Here’s what sellers need to know about the appraisal contingency.
Due to the real estate market changing so quickly and buyers writing offers that look very different from the norm, today I’m discussing the appraisal contingency. The appraisal is when the bank confirms what the home is worth. Three things can happen when the appraisal doesn’t match the purchase price:
- The seller decreases their price.
- The buyer pays the difference.
- The buyer and seller meet somewhere in the middle.
“What houses sold for last month is likely less than what they’re selling for right now.”
Let’s say you have a buyer under contract for your home for $400,000 and the bank comes back and says they think it’s only worth $375,000. The appraisal contingency in an offer is the buyer’s protection that they won’t be forced to come up with that $25,000. When we see buyers writing offers without appraisal contingencies, sellers don’t have to worry if the appraisal matches the purchase price. The market is moving very fast; what houses sold for last month is likely less than what they’re selling for right now.

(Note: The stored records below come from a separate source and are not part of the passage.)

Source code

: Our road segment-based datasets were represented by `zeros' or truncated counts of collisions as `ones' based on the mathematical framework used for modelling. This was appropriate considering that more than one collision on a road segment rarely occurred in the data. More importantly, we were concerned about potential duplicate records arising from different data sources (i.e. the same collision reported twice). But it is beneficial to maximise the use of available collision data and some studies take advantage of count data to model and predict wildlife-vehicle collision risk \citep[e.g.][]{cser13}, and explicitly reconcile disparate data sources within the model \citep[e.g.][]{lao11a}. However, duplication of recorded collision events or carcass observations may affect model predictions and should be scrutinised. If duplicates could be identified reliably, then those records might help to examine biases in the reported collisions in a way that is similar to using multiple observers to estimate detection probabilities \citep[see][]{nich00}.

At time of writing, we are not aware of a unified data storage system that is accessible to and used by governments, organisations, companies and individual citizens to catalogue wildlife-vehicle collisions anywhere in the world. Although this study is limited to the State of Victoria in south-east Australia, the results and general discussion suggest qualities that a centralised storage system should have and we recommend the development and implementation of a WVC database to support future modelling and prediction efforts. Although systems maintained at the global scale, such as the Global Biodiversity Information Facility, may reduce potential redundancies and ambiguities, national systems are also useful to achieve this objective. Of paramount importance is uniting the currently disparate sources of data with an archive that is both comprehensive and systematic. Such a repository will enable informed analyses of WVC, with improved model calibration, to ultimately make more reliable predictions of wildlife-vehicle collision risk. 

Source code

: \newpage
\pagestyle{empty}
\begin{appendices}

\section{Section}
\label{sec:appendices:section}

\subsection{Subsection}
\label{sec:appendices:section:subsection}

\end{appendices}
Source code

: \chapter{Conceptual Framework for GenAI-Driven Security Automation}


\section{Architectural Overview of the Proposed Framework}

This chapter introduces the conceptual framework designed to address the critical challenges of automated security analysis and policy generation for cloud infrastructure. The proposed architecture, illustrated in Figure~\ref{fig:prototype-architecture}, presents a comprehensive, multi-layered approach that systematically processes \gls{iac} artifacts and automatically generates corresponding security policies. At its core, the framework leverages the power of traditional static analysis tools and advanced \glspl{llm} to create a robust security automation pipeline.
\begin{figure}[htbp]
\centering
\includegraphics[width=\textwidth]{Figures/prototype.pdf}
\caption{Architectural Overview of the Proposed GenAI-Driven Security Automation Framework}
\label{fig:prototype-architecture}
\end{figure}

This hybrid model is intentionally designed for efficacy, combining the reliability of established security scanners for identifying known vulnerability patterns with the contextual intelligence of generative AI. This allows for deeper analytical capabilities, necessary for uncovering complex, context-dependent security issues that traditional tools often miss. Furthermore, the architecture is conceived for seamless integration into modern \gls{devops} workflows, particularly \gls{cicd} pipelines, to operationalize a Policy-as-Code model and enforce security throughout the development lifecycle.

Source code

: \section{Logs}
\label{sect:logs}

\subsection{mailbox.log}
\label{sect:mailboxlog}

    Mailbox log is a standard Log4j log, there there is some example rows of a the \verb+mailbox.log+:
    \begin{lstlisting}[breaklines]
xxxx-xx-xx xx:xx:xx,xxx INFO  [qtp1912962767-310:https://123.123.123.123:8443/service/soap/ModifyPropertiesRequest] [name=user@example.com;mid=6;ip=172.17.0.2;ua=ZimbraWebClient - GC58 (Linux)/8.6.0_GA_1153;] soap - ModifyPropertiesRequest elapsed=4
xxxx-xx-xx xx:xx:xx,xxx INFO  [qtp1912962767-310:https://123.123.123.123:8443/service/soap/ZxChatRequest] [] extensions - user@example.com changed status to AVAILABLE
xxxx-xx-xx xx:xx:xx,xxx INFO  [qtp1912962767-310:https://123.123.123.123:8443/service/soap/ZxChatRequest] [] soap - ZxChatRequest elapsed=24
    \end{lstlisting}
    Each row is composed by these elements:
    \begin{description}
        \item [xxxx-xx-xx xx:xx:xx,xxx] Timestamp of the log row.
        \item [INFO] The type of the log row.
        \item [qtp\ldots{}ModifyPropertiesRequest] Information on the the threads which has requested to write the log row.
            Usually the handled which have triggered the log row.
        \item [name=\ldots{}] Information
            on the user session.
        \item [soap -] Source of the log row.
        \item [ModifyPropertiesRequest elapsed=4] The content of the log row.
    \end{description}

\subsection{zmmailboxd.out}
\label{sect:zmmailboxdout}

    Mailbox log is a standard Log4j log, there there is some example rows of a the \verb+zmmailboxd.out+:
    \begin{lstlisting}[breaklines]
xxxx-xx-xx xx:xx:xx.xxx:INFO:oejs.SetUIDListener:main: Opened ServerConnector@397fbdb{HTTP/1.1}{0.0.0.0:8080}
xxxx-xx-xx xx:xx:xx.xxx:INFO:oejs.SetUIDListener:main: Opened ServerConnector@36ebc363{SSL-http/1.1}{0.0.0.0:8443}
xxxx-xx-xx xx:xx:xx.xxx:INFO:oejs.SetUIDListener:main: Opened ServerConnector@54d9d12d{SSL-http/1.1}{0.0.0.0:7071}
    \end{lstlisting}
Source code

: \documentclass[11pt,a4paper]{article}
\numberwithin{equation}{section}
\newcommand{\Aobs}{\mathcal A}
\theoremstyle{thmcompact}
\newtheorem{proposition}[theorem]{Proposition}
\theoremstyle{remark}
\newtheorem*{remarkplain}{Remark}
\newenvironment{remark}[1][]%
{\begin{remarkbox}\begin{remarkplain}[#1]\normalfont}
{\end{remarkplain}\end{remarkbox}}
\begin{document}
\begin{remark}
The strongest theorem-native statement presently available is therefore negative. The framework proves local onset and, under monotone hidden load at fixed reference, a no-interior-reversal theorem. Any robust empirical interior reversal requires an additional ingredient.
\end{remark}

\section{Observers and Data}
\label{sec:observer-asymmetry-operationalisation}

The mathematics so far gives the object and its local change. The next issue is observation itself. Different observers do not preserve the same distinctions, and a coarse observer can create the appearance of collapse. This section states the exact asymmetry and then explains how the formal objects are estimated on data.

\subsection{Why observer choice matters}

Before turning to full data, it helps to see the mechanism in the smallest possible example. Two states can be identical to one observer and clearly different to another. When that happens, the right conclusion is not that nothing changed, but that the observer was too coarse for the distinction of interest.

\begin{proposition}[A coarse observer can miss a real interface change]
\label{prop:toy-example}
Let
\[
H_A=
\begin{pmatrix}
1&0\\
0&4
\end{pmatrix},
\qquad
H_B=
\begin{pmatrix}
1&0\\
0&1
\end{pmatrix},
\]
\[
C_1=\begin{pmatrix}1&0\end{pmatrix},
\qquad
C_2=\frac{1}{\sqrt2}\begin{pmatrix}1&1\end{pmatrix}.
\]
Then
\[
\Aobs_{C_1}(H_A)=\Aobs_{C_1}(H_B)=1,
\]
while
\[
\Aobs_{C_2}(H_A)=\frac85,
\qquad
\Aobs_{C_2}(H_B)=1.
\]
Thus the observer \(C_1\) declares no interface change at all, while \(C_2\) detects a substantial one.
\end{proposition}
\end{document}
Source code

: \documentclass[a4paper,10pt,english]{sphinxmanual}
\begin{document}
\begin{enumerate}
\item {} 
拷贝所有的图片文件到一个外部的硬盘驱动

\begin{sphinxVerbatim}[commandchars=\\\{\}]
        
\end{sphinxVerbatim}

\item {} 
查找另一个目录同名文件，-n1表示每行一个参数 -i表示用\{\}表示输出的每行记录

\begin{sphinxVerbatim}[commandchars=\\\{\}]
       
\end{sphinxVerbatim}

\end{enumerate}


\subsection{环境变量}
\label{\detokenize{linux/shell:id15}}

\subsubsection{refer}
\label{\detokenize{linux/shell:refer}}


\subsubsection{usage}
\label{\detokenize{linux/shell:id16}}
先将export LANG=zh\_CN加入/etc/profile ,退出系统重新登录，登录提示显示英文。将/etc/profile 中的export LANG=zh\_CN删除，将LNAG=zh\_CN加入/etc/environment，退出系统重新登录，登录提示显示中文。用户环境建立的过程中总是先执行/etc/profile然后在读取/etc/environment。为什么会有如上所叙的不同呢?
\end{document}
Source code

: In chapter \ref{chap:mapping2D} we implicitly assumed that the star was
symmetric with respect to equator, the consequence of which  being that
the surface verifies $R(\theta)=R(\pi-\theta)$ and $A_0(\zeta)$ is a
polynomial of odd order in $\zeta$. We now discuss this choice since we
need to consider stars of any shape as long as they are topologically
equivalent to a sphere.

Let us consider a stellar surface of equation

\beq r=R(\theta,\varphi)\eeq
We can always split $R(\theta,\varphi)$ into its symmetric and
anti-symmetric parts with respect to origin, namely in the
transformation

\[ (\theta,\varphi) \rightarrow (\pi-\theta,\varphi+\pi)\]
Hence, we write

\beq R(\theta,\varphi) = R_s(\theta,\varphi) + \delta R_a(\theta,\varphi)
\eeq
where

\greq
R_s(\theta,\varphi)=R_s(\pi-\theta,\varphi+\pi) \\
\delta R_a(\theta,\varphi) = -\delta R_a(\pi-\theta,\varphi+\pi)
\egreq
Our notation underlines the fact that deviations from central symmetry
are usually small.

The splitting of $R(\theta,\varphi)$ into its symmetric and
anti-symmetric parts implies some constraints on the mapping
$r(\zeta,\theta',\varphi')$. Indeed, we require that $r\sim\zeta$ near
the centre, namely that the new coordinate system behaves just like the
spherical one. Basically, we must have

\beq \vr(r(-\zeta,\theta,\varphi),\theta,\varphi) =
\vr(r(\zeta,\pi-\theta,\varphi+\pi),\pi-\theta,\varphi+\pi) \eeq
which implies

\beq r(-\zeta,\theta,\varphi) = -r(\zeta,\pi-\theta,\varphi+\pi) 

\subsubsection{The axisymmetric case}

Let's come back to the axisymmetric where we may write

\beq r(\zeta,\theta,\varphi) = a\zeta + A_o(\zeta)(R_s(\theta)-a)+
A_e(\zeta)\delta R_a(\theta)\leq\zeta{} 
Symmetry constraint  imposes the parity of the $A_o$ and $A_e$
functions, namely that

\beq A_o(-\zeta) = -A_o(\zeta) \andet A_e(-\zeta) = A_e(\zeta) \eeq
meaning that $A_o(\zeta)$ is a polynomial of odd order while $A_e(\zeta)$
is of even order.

We’re in a rising market, so appraisals can’t always keep up. We aren’t seeing many appraisal issues, but appraisal insurance is always good to have as a seller. If you can get the buyer to waive the appraisal contingency or say they’re willing to pay the difference between the appraisal and purchase price, you’re in great shape. Sellers don’t need to have the home appraised, but plenty of buyers do, so it’s best if we can work it out to the seller’s benefit.